(Collected data)
──────

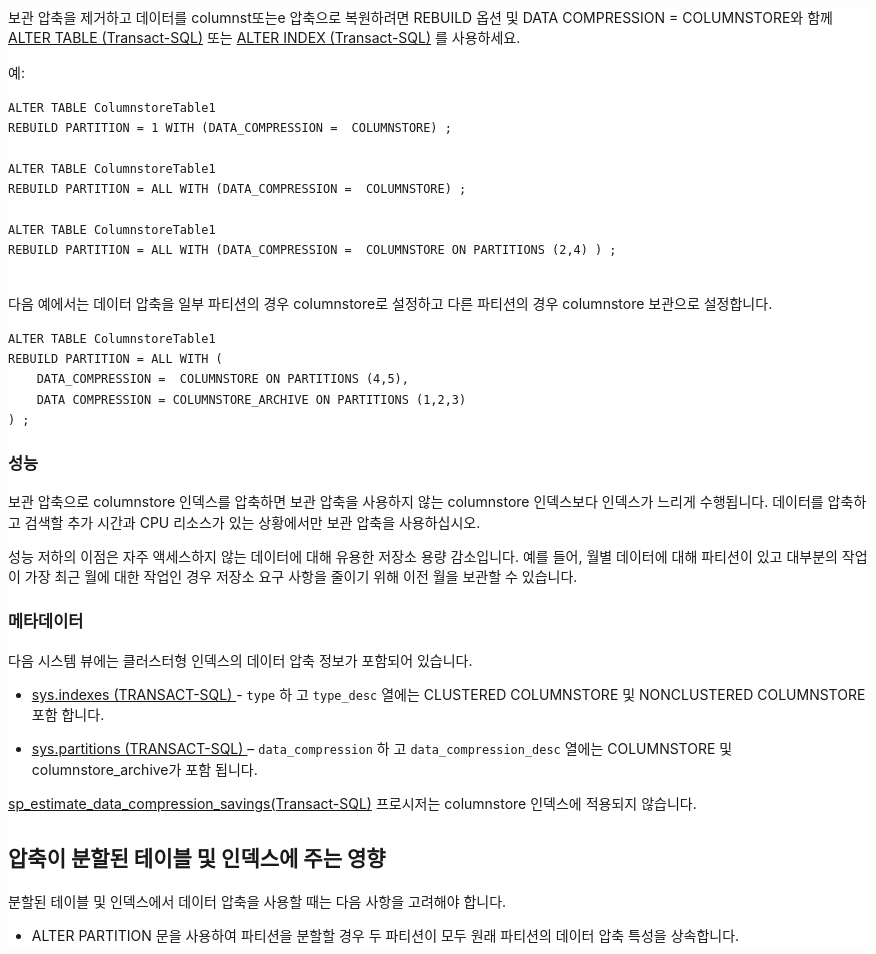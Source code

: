  보관 압축을 제거하고 데이터를 columnst또는e 압축으로 복원하려면 REBUILD 옵션 및 DATA COMPRESSION = COLUMNSTORE와 함께 [ALTER TABLE &#40;Transact-SQL&#41;](/sql/t-sql/statements/alter-table-transact-sql) 또는 [ALTER INDEX &#40;Transact-SQL&#41;](/sql/t-sql/statements/alter-index-transact-sql) 를 사용하세요.  
  
 예:  
  
```  
ALTER TABLE ColumnstoreTable1   
REBUILD PARTITION = 1 WITH (DATA_COMPRESSION =  COLUMNSTORE) ;  
  
ALTER TABLE ColumnstoreTable1   
REBUILD PARTITION = ALL WITH (DATA_COMPRESSION =  COLUMNSTORE) ;  
  
ALTER TABLE ColumnstoreTable1   
REBUILD PARTITION = ALL WITH (DATA_COMPRESSION =  COLUMNSTORE ON PARTITIONS (2,4) ) ;  
  
```  
  
 다음 예에서는 데이터 압축을 일부 파티션의 경우 columnstore로 설정하고 다른 파티션의 경우 columnstore 보관으로 설정합니다.  
  
```  
ALTER TABLE ColumnstoreTable1   
REBUILD PARTITION = ALL WITH (  
    DATA_COMPRESSION =  COLUMNSTORE ON PARTITIONS (4,5),  
    DATA COMPRESSION = COLUMNSTORE_ARCHIVE ON PARTITIONS (1,2,3)  
) ;  
```  
  
### <a name="performance"></a>성능  
 보관 압축으로 columnstore 인덱스를 압축하면 보관 압축을 사용하지 않는 columnstore 인덱스보다 인덱스가 느리게 수행됩니다.  데이터를 압축하고 검색할 추가 시간과 CPU 리소스가 있는 상황에서만 보관 압축을 사용하십시오.  
  
 성능 저하의 이점은 자주 액세스하지 않는 데이터에 대해 유용한 저장소 용량 감소입니다. 예를 들어, 월별 데이터에 대해 파티션이 있고 대부분의 작업이 가장 최근 월에 대한 작업인 경우 저장소 요구 사항을 줄이기 위해 이전 월을 보관할 수 있습니다.  
  
### <a name="metadata"></a>메타데이터  
 다음 시스템 뷰에는 클러스터형 인덱스의 데이터 압축 정보가 포함되어 있습니다.  
  
-   [sys.indexes &#40;TRANSACT-SQL&#41; ](/sql/relational-databases/system-catalog-views/sys-indexes-transact-sql) - `type` 하 고 `type_desc` 열에는 CLUSTERED COLUMNSTORE 및 NONCLUSTERED COLUMNSTORE 포함 합니다.  
  
-   [sys.partitions &#40;TRANSACT-SQL&#41; ](/sql/relational-databases/system-catalog-views/sys-partitions-transact-sql) – `data_compression` 하 고 `data_compression_desc` 열에는 COLUMNSTORE 및 columnstore_archive가 포함 됩니다.  
  
 [sp_estimate_data_compression_savings&#40;Transact-SQL&#41;](/sql/relational-databases/system-stored-procedures/sp-estimate-data-compression-savings-transact-sql) 프로시저는 columnstore 인덱스에 적용되지 않습니다.  
  
## <a name="how-compression-affects-partitioned-tables-and-indexes"></a>압축이 분할된 테이블 및 인덱스에 주는 영향  
 분할된 테이블 및 인덱스에서 데이터 압축을 사용할 때는 다음 사항을 고려해야 합니다.  
  
-   ALTER PARTITION 문을 사용하여 파티션을 분할할 경우 두 파티션이 모두 원래 파티션의 데이터 압축 특성을 상속합니다.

──────

Goal of the exercise: Work out how many lines of the entries include the word "name", and respond with that number and nothing more.

Solved exercise: 3